During Admiral Blair’s eminent 34-year career in the Navy, he served as Commander in Chief of the U.S. Pacific Command; U.S. Director of National Intelligence from 2009-2010 under President Barack Obama; and now as an invaluable member on the boards of several organizations focusing on security and intelligence, including Security America’s Future Energy, Freedom House, the National Committee on U.S.-China Relations, and Lockheed Martin Space.
Before yielding the floor to the Admiral, Dean Orr also referenced Blair’s status as a public intellectual on matters of strategy for the United States. Admiral Blair began his discussion explaining how the U.S. is entering a new phase with security, before going into detail regarding potential security threats, as well as reasons for Americans to be optimistic about the U.S.’s current position.
Admiral Blair spoke about the impact of the ongoing technological revolution and the growth of engagement of non-governmental organizations in the realm of international security, such as international business organizations, nonprofits, and even private individuals. While there was an expectation that military force would be less necessary at the end of the Cold War, Admiral Blair explained that the military has actually been in action almost continuously even afterward. He explained that the U.S. has had challenges with countries that exhibit a “trifecta” of characteristics, and likely would continue to. That trifecta includes countries that operate under a dictatorship, behave as troublemakers within their respective regions, and threaten American interests.
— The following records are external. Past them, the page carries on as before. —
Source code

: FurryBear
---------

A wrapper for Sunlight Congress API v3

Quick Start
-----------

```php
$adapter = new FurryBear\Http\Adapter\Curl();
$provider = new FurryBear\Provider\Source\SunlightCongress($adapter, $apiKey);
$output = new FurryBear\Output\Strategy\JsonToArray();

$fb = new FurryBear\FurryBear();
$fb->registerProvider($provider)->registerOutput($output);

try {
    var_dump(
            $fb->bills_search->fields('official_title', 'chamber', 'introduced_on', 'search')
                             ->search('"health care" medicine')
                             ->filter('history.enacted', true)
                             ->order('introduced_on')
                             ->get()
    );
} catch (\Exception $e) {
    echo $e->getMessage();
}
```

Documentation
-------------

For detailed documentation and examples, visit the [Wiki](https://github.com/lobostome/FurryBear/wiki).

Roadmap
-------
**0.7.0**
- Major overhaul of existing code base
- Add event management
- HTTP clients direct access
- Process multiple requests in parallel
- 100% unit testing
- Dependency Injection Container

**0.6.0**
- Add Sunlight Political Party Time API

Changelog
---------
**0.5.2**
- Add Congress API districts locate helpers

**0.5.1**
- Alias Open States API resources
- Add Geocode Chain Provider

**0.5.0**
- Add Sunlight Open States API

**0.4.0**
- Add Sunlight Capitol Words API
Despite this, Admiral Blair was optimistic in describing the actions of U.S. allies, such as Japan strengthening their military, Germany increasing their defenses, and Sweden and Finland joining NATO. He said that while the overall security environment is becoming more complicated and will take more skill to maneuver, in many ways it is becoming more favorable for the U.S.
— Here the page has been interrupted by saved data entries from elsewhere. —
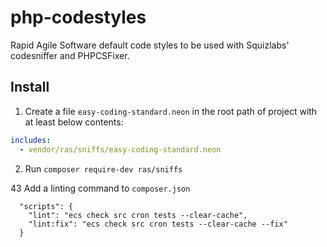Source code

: php-codestyles
=======

Rapid Agile Software default code styles to be used with Squizlabs' codesniffer and PHPCSFixer.

## Install

1) Create a file `easy-coding-standard.neon` in the root path of project with at least below contents:
```yml
includes:
  - vendor/ras/sniffs/easy-coding-standard.neon

```

2) Run `composer require-dev ras/sniffs`

43 Add a linting command to `composer.json`

```
  "scripts": {
    "lint": "ecs check src cron tests --clear-cache",
    "lint:fix": "ecs check src cron tests --clear-cache --fix"
  }
```
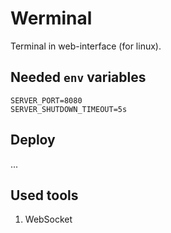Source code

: # Werminal

Terminal in web-interface (for linux).

## Needed `env` variables

```dotenv
SERVER_PORT=8080
SERVER_SHUTDOWN_TIMEOUT=5s
```

## Deploy

...

## Used tools

1. WebSocket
Admiral Blair spent much of his time speaking about two of the biggest international security concerns of the present moment: Russia’s invasion of Ukraine, and the threat of war between China and Taiwan. Regarding the Russian invasion of Ukraine, Admiral Blair observed that possessing nuclear weapons may be good for ensuring that a country doesn’t lose a war, though they cannot be used to win a war; and that Ukrainian military forces should be commended for their perseverance. Russian President Vladimir Putin’s invasion of Ukraine was wrought with miscalculations, Admiral Blair highlighted. From the start, Russia overestimated their own armed forces’ capabilities and the leverage Russia had on Germany and other countries in supplying natural gas. They also underestimated the size, strength, and skill of the Ukrainian armed forces. Applying these lessons to Taiwan, Admiral Blair noted that China would face high risks in seeking to confront Taiwan, and should instead focus on economic competition rather than military might.
When asked about autocracy around the world, Admiral Blair spoke about global trends which show that the overall direction of human development is toward democracy. He stated that democracy is what the people want, and that while it takes work, those who believe in it can help these nations in smart ways without giving tools to their enemies.